Records supplied section start

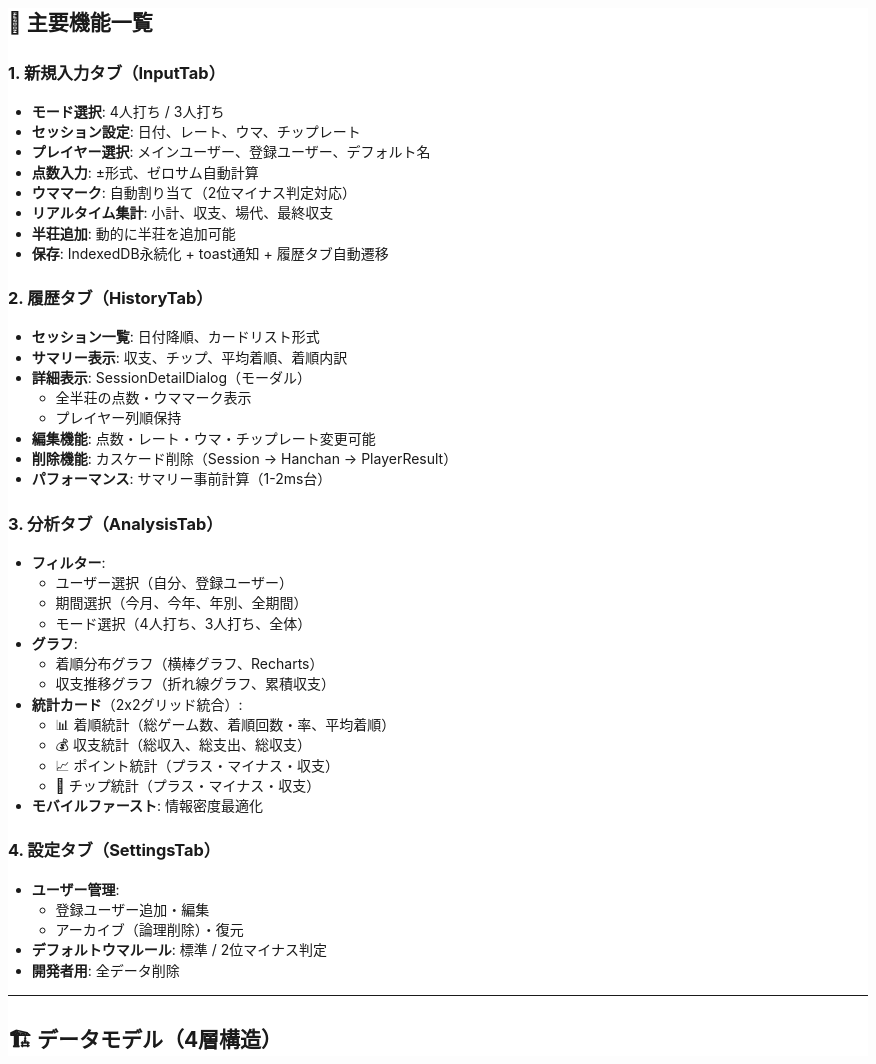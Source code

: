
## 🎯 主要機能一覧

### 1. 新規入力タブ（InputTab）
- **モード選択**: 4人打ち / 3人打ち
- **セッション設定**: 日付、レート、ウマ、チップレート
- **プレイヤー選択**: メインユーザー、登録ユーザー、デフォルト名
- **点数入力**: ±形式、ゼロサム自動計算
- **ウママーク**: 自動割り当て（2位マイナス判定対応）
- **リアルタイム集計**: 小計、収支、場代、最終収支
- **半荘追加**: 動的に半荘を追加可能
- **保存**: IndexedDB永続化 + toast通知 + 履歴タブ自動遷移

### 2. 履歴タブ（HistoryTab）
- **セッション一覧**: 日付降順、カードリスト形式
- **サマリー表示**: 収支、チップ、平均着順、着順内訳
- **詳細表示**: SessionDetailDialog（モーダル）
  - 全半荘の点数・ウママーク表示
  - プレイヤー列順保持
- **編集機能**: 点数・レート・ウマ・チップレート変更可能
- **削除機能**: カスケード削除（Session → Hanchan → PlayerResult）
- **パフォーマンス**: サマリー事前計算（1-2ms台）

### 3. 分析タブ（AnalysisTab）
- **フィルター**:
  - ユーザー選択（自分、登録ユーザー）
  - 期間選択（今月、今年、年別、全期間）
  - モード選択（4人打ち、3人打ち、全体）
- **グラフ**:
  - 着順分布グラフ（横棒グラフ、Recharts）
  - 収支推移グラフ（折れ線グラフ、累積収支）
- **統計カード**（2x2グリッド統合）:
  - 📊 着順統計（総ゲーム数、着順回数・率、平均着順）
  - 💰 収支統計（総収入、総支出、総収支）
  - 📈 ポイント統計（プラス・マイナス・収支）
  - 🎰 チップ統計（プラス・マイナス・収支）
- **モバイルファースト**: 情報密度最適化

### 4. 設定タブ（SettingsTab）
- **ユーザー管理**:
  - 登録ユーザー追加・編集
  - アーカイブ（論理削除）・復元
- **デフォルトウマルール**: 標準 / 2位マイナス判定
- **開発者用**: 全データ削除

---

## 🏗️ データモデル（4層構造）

Records supplied section end

[What you will do]
Would you repeat exactly, and only, the lines from the start of the records above through the line containing "- 期間選択（今月、今年、年別、全期間）", with the pictures omitted?

[Task answer]
Source code

:
## 🎯 主要機能一覧

### 1. 新規入力タブ（InputTab）
- **モード選択**: 4人打ち / 3人打ち
- **セッション設定**: 日付、レート、ウマ、チップレート
- **プレイヤー選択**: メインユーザー、登録ユーザー、デフォルト名
- **点数入力**: ±形式、ゼロサム自動計算
- **ウママーク**: 自動割り当て（2位マイナス判定対応）
- **リアルタイム集計**: 小計、収支、場代、最終収支
- **半荘追加**: 動的に半荘を追加可能
- **保存**: IndexedDB永続化 + toast通知 + 履歴タブ自動遷移

### 2. 履歴タブ（HistoryTab）
- **セッション一覧**: 日付降順、カードリスト形式
- **サマリー表示**: 収支、チップ、平均着順、着順内訳
- **詳細表示**: SessionDetailDialog（モーダル）
  - 全半荘の点数・ウママーク表示
  - プレイヤー列順保持
- **編集機能**: 点数・レート・ウマ・チップレート変更可能
- **削除機能**: カスケード削除（Session → Hanchan → PlayerResult）
- **パフォーマンス**: サマリー事前計算（1-2ms台）

### 3. 分析タブ（AnalysisTab）
- **フィルター**:
  - ユーザー選択（自分、登録ユーザー）
  - 期間選択（今月、今年、年別、全期間）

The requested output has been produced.